Nepali Grammar Correction (GEC) — Exact Architecture & Results

This page mirrors the paper & thesis. All figures, counts and flows match their sources.

Overview

The Nepali GEC system is a two-stage pipeline: (1) a BERT-based Grammatical Error Detection (GED) model labels a sentence as correct or incorrect; (2) for incorrect inputs, a Masked Language Model (MLM) (MuRIL or NepBERTa) generates alternative sentences, which are filtered again by the GED to surface only valid suggestions. This design exactly follows the process shown in the paper’s Fig. 1–2 and the thesis Figures 3.1–3.2.

Parallel pairs
8,130,496
Error types
7
Best GED accuracy (MuRIL)
91.15%
Classifier batch size
256

Block Diagram — GED (Sequence Classification)

GED flow
Mirrors paper Fig. 1 and thesis Figure 3.1 exactly; the classifier is BERT (MuRIL/NepBERTa) + a dense layer predicting correct vs incorrect.
Source: Figures described in the paper and thesis.

Block Diagram — GEC Engine (MLM + GED filter)

GEC flow
Matches paper Fig. 2 and thesis Figure 3.2, including both masking strategies and the GED-based filtering.
Source: Figures described in the paper and thesis.

Corpus — Exact Statistics

The parallel corpus contains 8,130,496 source–target pairs across seven error types.

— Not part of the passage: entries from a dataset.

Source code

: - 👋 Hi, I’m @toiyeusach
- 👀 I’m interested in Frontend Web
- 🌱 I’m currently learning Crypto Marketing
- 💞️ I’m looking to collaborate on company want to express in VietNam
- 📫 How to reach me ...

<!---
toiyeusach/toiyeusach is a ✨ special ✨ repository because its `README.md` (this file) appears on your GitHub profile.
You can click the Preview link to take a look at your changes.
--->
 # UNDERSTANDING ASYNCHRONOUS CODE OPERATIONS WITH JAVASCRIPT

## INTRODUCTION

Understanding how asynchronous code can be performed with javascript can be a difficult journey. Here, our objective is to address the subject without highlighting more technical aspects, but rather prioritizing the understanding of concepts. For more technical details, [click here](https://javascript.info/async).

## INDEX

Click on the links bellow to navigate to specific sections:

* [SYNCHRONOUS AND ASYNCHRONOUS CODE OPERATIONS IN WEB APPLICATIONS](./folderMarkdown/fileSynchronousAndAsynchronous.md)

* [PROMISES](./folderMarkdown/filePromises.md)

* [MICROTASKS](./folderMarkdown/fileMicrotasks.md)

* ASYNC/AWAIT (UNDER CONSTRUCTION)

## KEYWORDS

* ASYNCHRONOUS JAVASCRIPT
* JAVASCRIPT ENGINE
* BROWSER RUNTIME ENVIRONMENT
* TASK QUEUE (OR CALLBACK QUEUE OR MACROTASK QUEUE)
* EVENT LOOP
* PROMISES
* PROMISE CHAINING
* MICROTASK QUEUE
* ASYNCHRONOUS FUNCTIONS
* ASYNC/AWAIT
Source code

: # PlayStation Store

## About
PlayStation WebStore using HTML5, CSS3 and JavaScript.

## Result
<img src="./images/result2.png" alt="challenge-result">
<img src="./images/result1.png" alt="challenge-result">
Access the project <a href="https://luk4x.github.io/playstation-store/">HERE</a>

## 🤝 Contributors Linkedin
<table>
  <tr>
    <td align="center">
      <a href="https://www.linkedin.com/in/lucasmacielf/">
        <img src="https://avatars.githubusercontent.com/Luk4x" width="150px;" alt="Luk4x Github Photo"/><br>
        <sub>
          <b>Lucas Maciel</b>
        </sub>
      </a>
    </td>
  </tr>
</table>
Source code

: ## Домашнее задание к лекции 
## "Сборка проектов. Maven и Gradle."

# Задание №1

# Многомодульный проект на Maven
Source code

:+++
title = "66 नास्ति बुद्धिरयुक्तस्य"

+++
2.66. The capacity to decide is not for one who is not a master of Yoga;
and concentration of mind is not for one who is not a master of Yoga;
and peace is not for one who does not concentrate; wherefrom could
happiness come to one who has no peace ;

Distribution:

Error Type Instances Percent
Verb inflection 3,202,676 39.39%
Pronouns (subject missing) 316,393 3.89%
Sentence structure 1,001,038 12.31%
Auxiliary verb missing 1,031,388 12.69%
Main verb missing 1,031,274 12.68%
Punctuation errors 1,044,203 12.84%
Homophones 503,524 6.20%
Total 8,130,496 100%

Counts and percentages reproduced verbatim from the paper’s Table VIII.

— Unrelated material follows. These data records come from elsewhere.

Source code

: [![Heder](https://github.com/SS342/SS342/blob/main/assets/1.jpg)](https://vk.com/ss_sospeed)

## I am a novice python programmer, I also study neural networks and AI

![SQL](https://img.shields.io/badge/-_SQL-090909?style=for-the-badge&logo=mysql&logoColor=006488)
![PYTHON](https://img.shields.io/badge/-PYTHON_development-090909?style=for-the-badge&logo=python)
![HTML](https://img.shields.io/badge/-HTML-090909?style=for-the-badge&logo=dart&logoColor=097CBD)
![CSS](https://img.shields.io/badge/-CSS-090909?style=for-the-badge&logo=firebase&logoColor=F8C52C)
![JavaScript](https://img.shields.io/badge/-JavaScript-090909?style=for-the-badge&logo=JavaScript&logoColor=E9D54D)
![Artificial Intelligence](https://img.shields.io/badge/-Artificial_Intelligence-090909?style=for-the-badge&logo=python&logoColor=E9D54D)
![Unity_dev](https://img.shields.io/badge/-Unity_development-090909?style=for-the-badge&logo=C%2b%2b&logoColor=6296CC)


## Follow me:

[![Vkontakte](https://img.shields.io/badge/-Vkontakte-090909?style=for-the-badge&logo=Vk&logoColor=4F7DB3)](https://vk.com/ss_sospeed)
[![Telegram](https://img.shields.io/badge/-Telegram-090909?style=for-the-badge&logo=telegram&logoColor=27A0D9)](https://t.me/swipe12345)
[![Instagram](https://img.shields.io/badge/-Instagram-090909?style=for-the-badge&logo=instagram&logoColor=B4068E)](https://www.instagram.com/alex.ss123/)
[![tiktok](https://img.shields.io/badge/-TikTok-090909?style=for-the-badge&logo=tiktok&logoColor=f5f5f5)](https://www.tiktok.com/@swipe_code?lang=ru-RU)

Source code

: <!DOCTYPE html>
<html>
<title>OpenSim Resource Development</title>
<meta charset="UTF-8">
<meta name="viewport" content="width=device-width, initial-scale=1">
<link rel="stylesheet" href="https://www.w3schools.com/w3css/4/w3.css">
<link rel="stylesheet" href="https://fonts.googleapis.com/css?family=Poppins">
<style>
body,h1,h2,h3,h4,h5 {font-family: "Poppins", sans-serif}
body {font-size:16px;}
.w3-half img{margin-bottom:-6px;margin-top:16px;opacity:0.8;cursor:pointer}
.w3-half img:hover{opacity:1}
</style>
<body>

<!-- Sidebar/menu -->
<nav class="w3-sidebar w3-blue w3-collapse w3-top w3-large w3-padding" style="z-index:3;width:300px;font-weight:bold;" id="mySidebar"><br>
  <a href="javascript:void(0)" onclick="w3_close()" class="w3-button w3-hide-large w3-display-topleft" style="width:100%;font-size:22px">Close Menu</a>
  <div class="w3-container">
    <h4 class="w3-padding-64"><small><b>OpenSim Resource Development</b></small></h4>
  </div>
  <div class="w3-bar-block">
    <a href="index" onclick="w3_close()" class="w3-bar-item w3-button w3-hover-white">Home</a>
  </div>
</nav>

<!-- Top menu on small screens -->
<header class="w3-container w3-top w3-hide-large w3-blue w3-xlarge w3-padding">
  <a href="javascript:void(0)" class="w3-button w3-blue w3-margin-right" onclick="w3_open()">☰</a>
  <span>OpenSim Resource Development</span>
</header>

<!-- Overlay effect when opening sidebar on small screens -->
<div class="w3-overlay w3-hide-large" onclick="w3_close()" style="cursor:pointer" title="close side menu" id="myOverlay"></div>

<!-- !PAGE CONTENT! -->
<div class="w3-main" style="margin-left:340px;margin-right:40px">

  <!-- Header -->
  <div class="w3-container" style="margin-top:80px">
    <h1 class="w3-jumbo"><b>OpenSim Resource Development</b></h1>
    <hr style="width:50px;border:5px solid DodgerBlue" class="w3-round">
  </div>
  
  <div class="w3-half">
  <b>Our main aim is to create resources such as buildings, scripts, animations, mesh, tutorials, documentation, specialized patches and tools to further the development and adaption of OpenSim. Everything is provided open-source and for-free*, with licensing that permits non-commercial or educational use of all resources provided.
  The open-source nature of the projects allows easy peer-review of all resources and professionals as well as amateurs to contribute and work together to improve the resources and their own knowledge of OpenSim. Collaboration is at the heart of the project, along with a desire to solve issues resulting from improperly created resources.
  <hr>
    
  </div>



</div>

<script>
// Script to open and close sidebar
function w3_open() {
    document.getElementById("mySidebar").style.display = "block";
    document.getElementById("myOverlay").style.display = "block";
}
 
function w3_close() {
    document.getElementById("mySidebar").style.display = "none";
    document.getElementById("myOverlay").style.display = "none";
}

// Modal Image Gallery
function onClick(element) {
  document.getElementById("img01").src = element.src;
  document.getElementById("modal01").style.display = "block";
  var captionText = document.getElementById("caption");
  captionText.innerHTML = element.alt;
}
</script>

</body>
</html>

Dataset splits used for GED fine-tuning

Split Correct sentences Incorrect sentences Total sentences
Train 2,568,682 7,514,122 10,082,804
Validation 365,606 405,905 771,511

Training Setup (GED)

  • MuRIL: 1 epoch; AdamW (lr=5e-5, β1=0.9, β2=0.999, ε=1e-8); batch size 256; loss: Cross-Entropy.
  • NepBERTa: 2 epochs; same optimizer and batch size.
  • Trainable parameters — MuRIL: 237,557,762; NepBERTa: 109,514,298.
  • Tokenizer vocabulary size — MuRIL: 197,285; NepBERTa: 30,523.

Results (GED)

Model Training Loss Validation Loss Accuracy
MuRIL 0.2427 0.2177 91.15%
NepBERTa 0.2776 0.3446 81.73%

Processing time for MLM suggestions grows roughly linearly with sentence length (see paper Fig. 3 and Fig. 4).

Implementation Notes

Original PNG Diagrams (for reference)

GED flow (PNG)
GED — provided PNG (kept for parity with the thesis/paper figures).
GEC flow (PNG)
GEC — provided PNG (kept for parity with the thesis/paper figures).

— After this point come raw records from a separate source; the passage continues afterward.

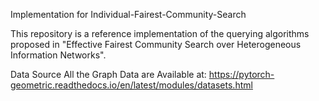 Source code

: Implementation for Individual-Fairest-Community-Search

This repository is a reference implementation of the querying algorithms proposed in "Effective Fairest Community Search over Heterogeneous Information Networks".

Data Source
All the Graph Data are Available at: https://pytorch-geometric.readthedocs.io/en/latest/modules/datasets.html
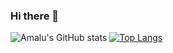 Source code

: ### Hi there 👋

![Amalu's GitHub stats](https://github-readme-stats.vercel.app/api?username=amalu-sajeev-me)
[![Top Langs](https://github-readme-stats.vercel.app/api/top-langs/?username=amalu-sajeev-me)](https://github.com/anuraghazra/github-readme-stats)

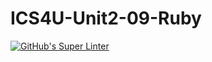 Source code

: # ICS4U-Unit2-09-Ruby
[![GitHub's Super Linter](https://github.com/cameron-teed/ICS4U-Unit2-09-Java/workflows/GitHub's%20Super%20Linter/badge.svg)](https://github.com/cameron-teed/ICS4U-Unit2-09-Java/actions)
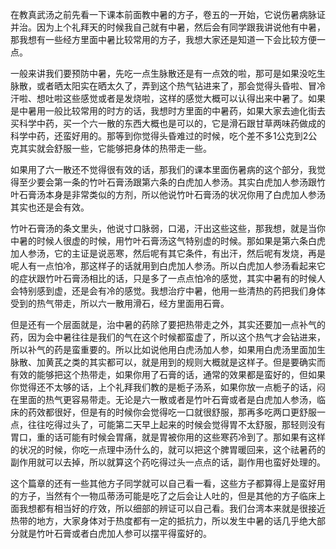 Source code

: 在教真武汤之前先看一下课本前面教中暑的方子，卷五的一开始，它说伤暑病脉证并治。因为上个礼拜天的时候我自己就有中暑，然后会有同学跟我讲说他有中暑，那我想有一些经方里面中暑比较常用的方子，我想大家还是知道一下会比较方便一点。

一般来讲我们要预防中暑，先吃一点生脉散还是有一点效的啦，那可是如果没吃生脉散，或者晒太阳实在晒太久了，弄到这个热气钻进来了，那会觉得头昏啦、冒冷汗啦、想吐啦这些感觉或者是发烧啦，这样的感觉大概可以认得出来中暑了。如果是中暑用一般比较常用的时方的话，我想时方里面的中暑药，如果大家去迪化街去买科学中药，买一个六一散的东西大概也是可以的，它是滑石跟甘草两味药做成的科学中药，还蛮好用的。那等到你觉得头昏难过的时候，吃个差不多1公克到2公克其实就会舒服一些，它能够把身体的热带走一些。

如果用了六一散还不觉得很有效的话，那我们的课本里面伤暑病的这个部分，我觉得至少要会第一条的竹叶石膏汤跟第六条的白虎加人参汤。其实白虎加人参汤跟竹叶石膏汤本身是非常类似的方剂，所以他说竹叶石膏汤的状况你用了白虎加人参汤其实也还是会有效。

竹叶石膏汤的条文里头，他说寸口脉弱，口渴，汗出这些这些，那我想，就是当你中暑的时候人很虚的时候，用竹叶石膏汤这气特别虚的时候。那如果是第六条白虎加人参汤，它的主证是说恶寒，然后呢有其它条件，有出汗，然后呢有发烧，再是呢人有一点怕冷，那这样子的话就用到白虎加人参汤。所以白虎加人参汤看起来它的症状跟竹叶石膏汤相比的话，只是多了一点点怕冷的感觉，其实中暑有的时候人会特别感到虚，还是会有冷的感觉。我想治疗中暑，他用一些清热的药把我们身体受到的热气带走，所以六一散用滑石，经方里面用石膏。

但是还有一个层面就是，治中暑的药除了要把热带走之外，其实还要加一点补气的药，因为会中暑往往是我们的气在这个时候都蛮虚了，所以这个热气才会钻进来，所以补气的药是蛮重要的。所以比如说他用白虎汤加人参，如果用白虎汤里面加生脉散、加黄芪之类的其实都可以，就是用到的规则大概就是这样子。但是要确实而有效的能够把这个热带走，如果你用了石膏的话，通常的效果都是蛮好的，但如果你觉得还不太够的话，上个礼拜我们教的是栀子汤系，如果你放一点栀子的话，闷在里面的热气更容易带走。无论是六一散或者是竹叶石膏或者是白虎加人参汤，临床的药效都很好，但是有的时候你会觉得吃一口就很舒服，那再多吃两口更舒服一点，往往吃得过头了，可能第二天早上起来的时候会觉得胃不太舒服，那轻则没有胃口，重的话可能有时候会胃痛，就是胃被你用的这些寒药冷到了。那如果有这样的状况的时候，你吃一点理中汤什么的，就可以把这个脾胃暖回来，这个祛暑药的副作用就可以去掉，所以就算这个药吃得过头一点点的话，副作用也蛮好处理的。

这个篇章的还有一些其他方子同学就可以自己看一看，这些方子都算得上是蛮好用的方子，当然有个一物瓜蒂汤可能是吃了之后会让人吐的，但是其他的方子临床上面我想都有相当好的疗效，所以细部的辨证可以自己看。我们台湾本来就是很接近热带的地方，大家身体对于热度都有一定的抵抗力，所以发生中暑的话几乎绝大部分就是竹叶石膏或者白虎加人参可以摆平得蛮好的。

Models & Datasets (Hugging Face)

Resources

PDFs are bundled alongside this page for offline reading.

Citation

When referencing this work, cite the peer‑reviewed INSPECT 2024 paper (BibTeX below).

@inproceedings{aryal2024bert,
title={BERT-Based Nepali Grammatical Error Detection and Correction Leveraging a New Corpus},
author={Aryal, Sumit and Jaiswal, Anku},
booktitle={2024 IEEE International Conference on Intelligent Signal Processing and Effective Communication Technologies (INSPECT)},
pages={1--6},
year={2024},
organization={IEEE}
}

Provenance & Alignment

The block diagrams above reproduce the flows from the paper’s Fig. 1–2 (GED and end-to-end GEC) and the thesis Figures 3.1–3.2. The corpus statistics table equals Table VIII; the dataset split equals Table IX; the results equal Table XI.